(Beginning of Material for this task)

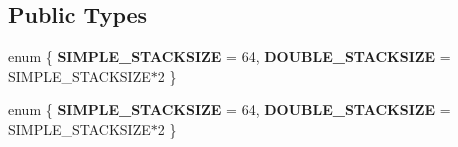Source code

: \subsection*{Public Types}
\begin{DoxyCompactItemize}
\item 
\mbox{\label{structbtDbvt_a701aa081f1dd8a43a6a7890ff66b897b}} 
enum \{ {\bfseries S\+I\+M\+P\+L\+E\+\_\+\+S\+T\+A\+C\+K\+S\+I\+ZE} = 64, 
{\bfseries D\+O\+U\+B\+L\+E\+\_\+\+S\+T\+A\+C\+K\+S\+I\+ZE} = S\+I\+M\+P\+L\+E\+\_\+\+S\+T\+A\+C\+K\+S\+I\+Z\+E$\ast$2
 \}
\item 
\mbox{\label{structbtDbvt_a371539ec119a705ac9c27a818a454ab7}} 
enum \{ {\bfseries S\+I\+M\+P\+L\+E\+\_\+\+S\+T\+A\+C\+K\+S\+I\+ZE} = 64, 
{\bfseries D\+O\+U\+B\+L\+E\+\_\+\+S\+T\+A\+C\+K\+S\+I\+ZE} = S\+I\+M\+P\+L\+E\+\_\+\+S\+T\+A\+C\+K\+S\+I\+Z\+E$\ast$2
 \}
\end{DoxyCompactItemize}
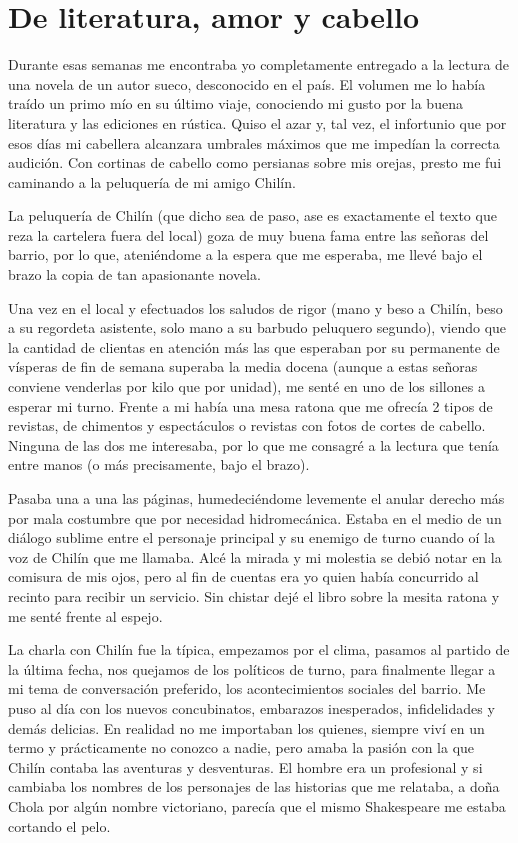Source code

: \documentclass[11pt,twoside,openright,a6paper]{book}
\begin{document}
\chapter*{De literatura, amor y cabello}

Durante esas semanas me encontraba yo completamente entregado a la lectura de una novela de un autor sueco, desconocido en el país. El volumen me lo había traído un primo mío en su último viaje, conociendo mi gusto por la buena literatura y las ediciones en rústica. Quiso el azar y, tal vez, el infortunio que por esos días mi cabellera alcanzara umbrales máximos que me impedían la correcta audición. Con cortinas de cabello como persianas sobre mis orejas, presto me fui caminando a la peluquería de mi amigo Chilín.

La peluquería de Chilín (que dicho sea de paso, ase es exactamente el texto que reza la cartelera fuera del local) goza de muy buena fama entre las señoras del barrio, por lo que, ateniéndome a la espera que me esperaba, me llevé bajo el brazo la copia de tan apasionante novela.

Una vez en el local y efectuados los saludos de rigor (mano y beso a Chilín, beso a su regordeta asistente, solo mano a su barbudo peluquero segundo), viendo que la cantidad de clientas en atención más las que esperaban por su permanente de vísperas de fin de semana superaba la media docena (aunque a estas señoras conviene venderlas por kilo que por unidad), me senté en uno de los sillones a esperar mi turno. Frente a mi había una mesa ratona que me ofrecía 2 tipos de revistas, de chimentos y espectáculos o revistas con fotos de cortes de cabello. Ninguna de las dos me interesaba, por lo que me consagré a la lectura que tenía entre manos (o más precisamente, bajo el brazo).

Pasaba una a una las páginas, humedeciéndome levemente el anular derecho más por mala costumbre que por necesidad hidromecánica. Estaba en el medio de un diálogo sublime entre el personaje principal y su enemigo de turno cuando oí la voz de Chilín que me llamaba. Alcé la mirada y mi molestia se debió notar en la comisura de mis ojos, pero al fin de cuentas era yo quien había concurrido al recinto para recibir un servicio. Sin chistar dejé el libro sobre la mesita ratona y me senté frente al espejo.

La charla con Chilín fue la típica, empezamos por el clima, pasamos al partido de la última fecha, nos quejamos de los políticos de turno, para finalmente llegar a mi tema de conversación preferido, los acontecimientos sociales del barrio. Me puso al día con los nuevos concubinatos, embarazos inesperados, infidelidades y demás delicias. En realidad no me importaban los quienes, siempre viví en un termo y prácticamente no conozco a nadie, pero amaba la pasión con la que Chilín contaba las aventuras y desventuras. El hombre era un profesional y si cambiaba los nombres de los personajes de las historias que me relataba, a doña Chola por algún nombre victoriano, parecía que el mismo Shakespeare me estaba cortando el pelo.
\end{document}
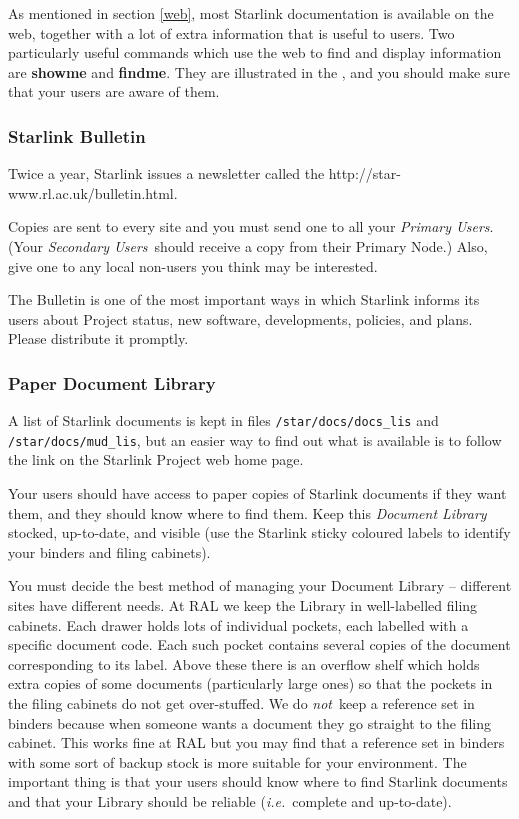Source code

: As mentioned in section \ref{web},
most Starlink documentation is available on the web, together with a lot of
extra information that is useful to users.
Two particularly useful commands which use the web to find and display
information are {\bf showme} and {\bf findme}.
They are illustrated in the , and
you should make sure that your users are aware of them.

\subsubsection{Starlink Bulletin}

Twice a year, Starlink issues a newsletter called the 
{http://star-www.rl.ac.uk/bulletin.html}.

Copies are sent to every site and you must send one to all your {\em Primary
Users}.
(Your {\em Secondary Users}\, should receive a copy from their Primary Node.)
Also, give one to any local non-users you think may be interested.

The Bulletin is one of the most important ways in which Starlink informs its
users about Project status, new software, developments, policies, and plans.
Please distribute it promptly.

\subsubsection{\label{documentlibrary}Paper Document Library}

A list of Starlink documents is kept in files
    {\tt /star/docs/docs\_lis}
and {\tt /star/docs/mud\_lis},
but an easier way to find out what is available is to follow the
link on the Starlink Project web home page.

Your users should have access to paper copies of Starlink documents if they
want them, and they should know where to find them.
Keep this {\em Document Library}\, stocked, up-to-date, and visible (use the
Starlink sticky coloured labels to identify your binders and filing cabinets).

You must decide the best method of managing your Document Library -- different
sites have different needs.
At RAL we keep the Library in well-labelled filing cabinets.
Each drawer holds lots of individual pockets, each labelled with a specific
document code.
Each such pocket contains several copies of the document corresponding to its
label.
Above these there is an overflow shelf which holds extra copies of some
documents (particularly large ones) so that the pockets in the filing cabinets
do not get over-stuffed.
We do {\em not}\, keep a reference set in binders because when someone wants a
document they go straight to the filing cabinet.
This works fine at RAL but you may find that a reference set in binders with
some sort of backup stock is more suitable for your environment.
The important thing is that your users should know where to find Starlink
documents and that your Library should be reliable ({\em i.e.}\, complete
and up-to-date).

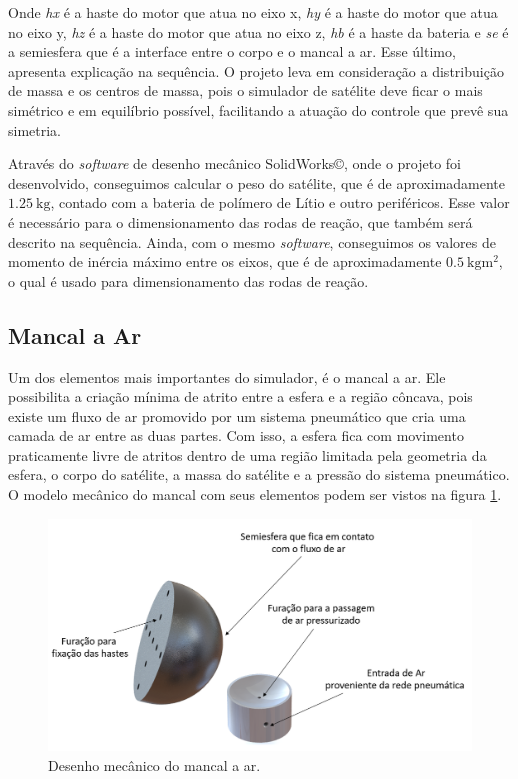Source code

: Onde \textit{hx} é a haste do motor que atua no eixo x, \textit{hy} é a haste do motor que atua no eixo y, \textit{hz} é a haste do motor que atua no eixo z, \textit{hb} é a haste da bateria e \textit{se} é a semiesfera que é a interface entre o corpo e o mancal a ar. Esse último, apresenta explicação na sequência. O projeto leva em consideração a distribuição de massa e os centros de massa, pois o simulador de satélite deve ficar o mais simétrico e em equilíbrio possível, facilitando a atuação do controle que prevê sua simetria.

Através do \textit{software} de desenho mecânico SolidWorks\copyright, onde o projeto foi desenvolvido, conseguimos calcular o peso do satélite, que é de aproximadamente $\SI{1,25}{\kg}$, contado com a bateria de polímero de Lítio e outro periféricos. Esse valor é necessário para o dimensionamento das rodas de reação, que também será descrito na sequência. Ainda, com o mesmo \textit{software}, conseguimos os valores de momento de inércia máximo entre os eixos, que é de aproximadamente $\SI{0,5}{\kg\meter\squared}$, o qual é usado para dimensionamento das rodas de reação.



\subsection{Mancal a Ar}

Um dos elementos mais importantes do simulador, é o mancal a ar. Ele possibilita a criação mínima de atrito entre a esfera e a região côncava, pois existe um fluxo de ar promovido por um sistema pneumático que cria uma camada de ar entre as duas partes. Com isso, a esfera fica com movimento praticamente livre de atritos dentro de uma região limitada pela geometria da esfera, o corpo do satélite, a massa do satélite e a pressão do sistema pneumático. O modelo mecânico do mancal com seus elementos podem ser vistos na figura \ref{fig:base_desenho}.

\begin{figure}[H]
  \caption{Desenho mecânico do mancal a ar.}
  \begin{center}
      \includegraphics[scale=.4]{metodologia/img/base_desenho}
  \end{center}
  \label{fig:base_desenho}
\end{figure}

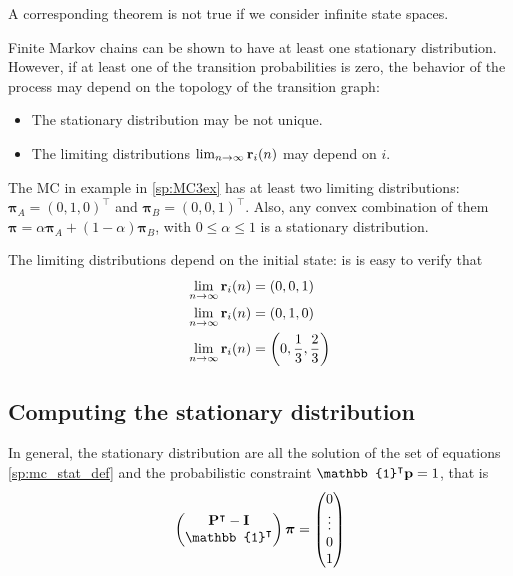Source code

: A corresponding theorem is not true if we consider infinite state spaces.

Finite Markov chains can be shown to have at least one stationary distribution. However, if at least one of the transition probabilities is zero, the behavior of the process may depend on the topology of the transition graph:

\begin{itemize}
\item The stationary distribution may be not unique.
\item The limiting distributions $\lim_{n \rightarrow \infty} {\bf r}_i(n)$ may depend on $i$.
\end{itemize}

\begin{example}

The MC in example in \ref{sp:MC3ex} has at least two limiting distributions: $\bm{\pi}_A = (0, 1, 0)^\intercal$ and $\bm{\pi}_B = (0, 0, 1)^\intercal$. Also, any convex combination of them $\bm{\pi} = \alpha \bm{\pi}_A + (1-\alpha) \bm{\pi}_B$, with $0\le \alpha \le 1$ is a stationary distribution. 

The limiting distributions depend on the initial state: is is easy to verify that 
\begin{align}
\lim_{n \rightarrow \infty} {\bf r}_i(n) &= (0, 0, 1)  \\
\lim_{n \rightarrow \infty} {\bf r}_i(n) &= (0, 1, 0)  \\
\lim_{n \rightarrow \infty} {\bf r}_i(n) &= \left(0, \frac13, \frac23 \right)
\end{align}

\end{example}

\subsection{Computing the stationary distribution}

In general, the stationary distribution are all the solution of the set of equations \eqref{sp:mc_stat_def} and the probabilistic constraint $\mathbb{1}^\intercal {\bf p} =1$, that is
\begin{align}
\label{sp:mc_stat_eq}
\begin{pmatrix}
{\bf P}^\intercal - {\bf I}  \\
\mathbb{1}^\intercal   
\end{pmatrix}
\bm{\pi} = 
\begin{pmatrix}
0 \\ \vdots \\ 0 \\ 1
\end{pmatrix}
\end{align}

(End of Material for this task)

Assigned task> Give back, exactly as written, the lines from the top of the material above to the line containing "literatura, amor y", both included; skip every picture.

Answer to the problem>
Source code

: \subsection*{Public Types}
\begin{DoxyCompactItemize}
\item 
\mbox{\label{structbtDbvt_a701aa081f1dd8a43a6a7890ff66b897b}} 
enum \{ {\bfseries S\+I\+M\+P\+L\+E\+\_\+\+S\+T\+A\+C\+K\+S\+I\+ZE} = 64, 
{\bfseries D\+O\+U\+B\+L\+E\+\_\+\+S\+T\+A\+C\+K\+S\+I\+ZE} = S\+I\+M\+P\+L\+E\+\_\+\+S\+T\+A\+C\+K\+S\+I\+Z\+E$\ast$2
 \}
\item 
\mbox{\label{structbtDbvt_a371539ec119a705ac9c27a818a454ab7}} 
enum \{ {\bfseries S\+I\+M\+P\+L\+E\+\_\+\+S\+T\+A\+C\+K\+S\+I\+ZE} = 64, 
{\bfseries D\+O\+U\+B\+L\+E\+\_\+\+S\+T\+A\+C\+K\+S\+I\+ZE} = S\+I\+M\+P\+L\+E\+\_\+\+S\+T\+A\+C\+K\+S\+I\+Z\+E$\ast$2
 \}
\end{DoxyCompactItemize}
Source code

: \documentclass[11pt,twoside,openright,a6paper]{book}
\begin{document}
\chapter*{De literatura, amor y cabello}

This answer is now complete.